NAFTA Worries Take Toll, Yellen’s Best Guess Supports Greenback


In a relatively quiet week for economic data, except for the UK, we suggested that politics may trump economics. Today, the Canadian dollar is the weakest of the major currencies, losing about 0.5%, while the Mexican peso is the poorest performer among emerging market currencies, losing closer to 1%. The move began last week. Over the past five sessions, the Mexican peso is the weakest currency in the world, losing 2.2% against the US dollar. The Canadian dollar is up 0.1% over the past five sessions that make it the worst of the major currencies.  

The key consideration is NAFTA negotiations. Recall that US President Trump initially threatened to withdraw but was persuaded to negotiate a reformed deal. He preference for bilateral agreements over multilateral agreements seemed an issue of principle.  

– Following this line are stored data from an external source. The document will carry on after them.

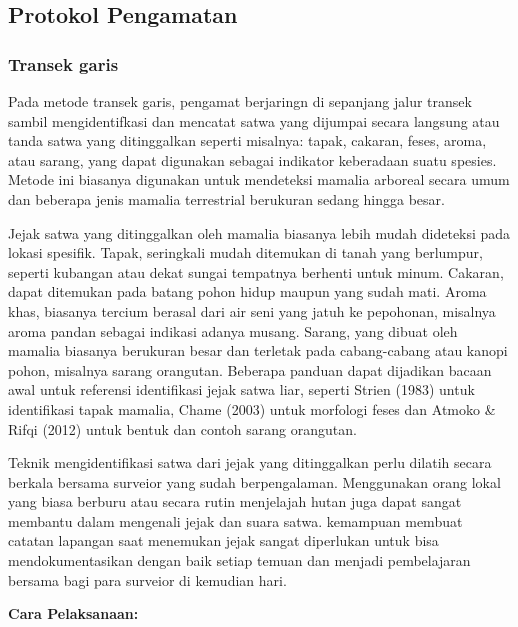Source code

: \documentclass[
]{book}
\begin{document}
\hypertarget{protokol-pengamatan-2}{%
\subsection*{Protokol Pengamatan}\label{protokol-pengamatan-2}}

\hypertarget{transek-garis}{%
\subsubsection*{Transek garis}\label{transek-garis}}

Pada metode transek garis, pengamat berjaringn di sepanjang jalur transek sambil mengidentifkasi dan mencatat satwa yang dijumpai secara langsung atau tanda satwa yang ditinggalkan seperti misalnya: tapak, cakaran, feses, aroma, atau sarang, yang dapat digunakan sebagai indikator keberadaan suatu spesies. Metode ini biasanya digunakan untuk mendeteksi mamalia arboreal secara umum dan beberapa jenis mamalia terrestrial berukuran sedang hingga besar.

Jejak satwa yang ditinggalkan oleh mamalia biasanya lebih mudah dideteksi pada lokasi spesifik. Tapak, seringkali mudah ditemukan di tanah yang berlumpur, seperti kubangan atau dekat sungai tempatnya berhenti untuk minum. Cakaran, dapat ditemukan pada batang pohon hidup maupun yang sudah mati. Aroma khas, biasanya tercium berasal dari air seni yang jatuh ke pepohonan, misalnya aroma pandan sebagai indikasi adanya musang. Sarang, yang dibuat oleh mamalia biasanya berukuran besar dan terletak pada cabang-cabang atau kanopi pohon, misalnya sarang orangutan. Beberapa panduan dapat dijadikan bacaan awal untuk referensi identifikasi jejak satwa liar, seperti Strien (1983) untuk identifikasi tapak mamalia, Chame (2003) untuk morfologi feses dan Atmoko \& Rifqi (2012) untuk bentuk dan contoh sarang orangutan.

Teknik mengidentifikasi satwa dari jejak yang ditinggalkan perlu dilatih secara berkala bersama surveior yang sudah berpengalaman. Menggunakan orang lokal yang biasa berburu atau secara rutin menjelajah hutan juga dapat sangat membantu dalam mengenali jejak dan suara satwa. kemampuan membuat catatan lapangan saat menemukan jejak sangat diperlukan untuk bisa mendokumentasikan dengan baik setiap temuan dan menjadi pembelajaran bersama bagi para surveior di kemudian hari.

\textbf{Cara Pelaksanaan:}
\end{document}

There are two ways to read the US demands. The first is from the perspective of “The Art of the Deal” where strong demands are made to forces a favorable compromise. The second is that making unreasonably onerous demands may force a collapse of the agreement that the US President has called among the worst in history. The domestic content proposal and the sunset provisions, as well as other positions, do not seem acceptable to Mexico and Canada at this juncture. The US Chamber of Commerce has come out critical of the White House position.  

Earlier in the negotiations, it seemed like Canada was willing to sacrifice Mexico if needed to preserve a bilateral free-trade agreement with the US. However, some disputes have arisen or intensified, including lumber, dairy, steel, and airplanes, in the US-Canada trade relationship. The Trump Administration is also continuing to threaten to allow the government to shut down in December unless Congress authorizes funding for the controversial wall with Mexico. A collapse of NAFTA would see trade relations revert to WTO rules. Canada and Mexico officials have indicated that they are keen on a bilateral free-trade agreement. 

In any event, the US dollar had fallen against the Canadian dollar from May (almost CAD1.38) to September (nearly CAD1.2020) amid a weaker greenback, and on the signal and delivery of two Bank of Canada rate hikes. As it became clearer that the Bank of Canada was largely interested in taking back the two cuts in 2015, and was not intending an aggressive tightening cycle, and the US dollar recovered more broadly as a December Fed hike seemed more likely, greenback recovered. Bank of Canada Governor Poloz appears to recognize the risks posed by NAFTA negotiations, and this seems to reinforce the cautious stance on monetary policy.  

From early September through early October, the US dollar rose 4.7% against the Canadian dollar. It backed off a little last week but began climbing on the NAFTA developments in the second half of last week. The recent high near CAD1.26 is the immediate target, but beyond that is the CAD1.2725 area, which the 38.2% retracement of the decline since May and the $1.2780 area, the high from August.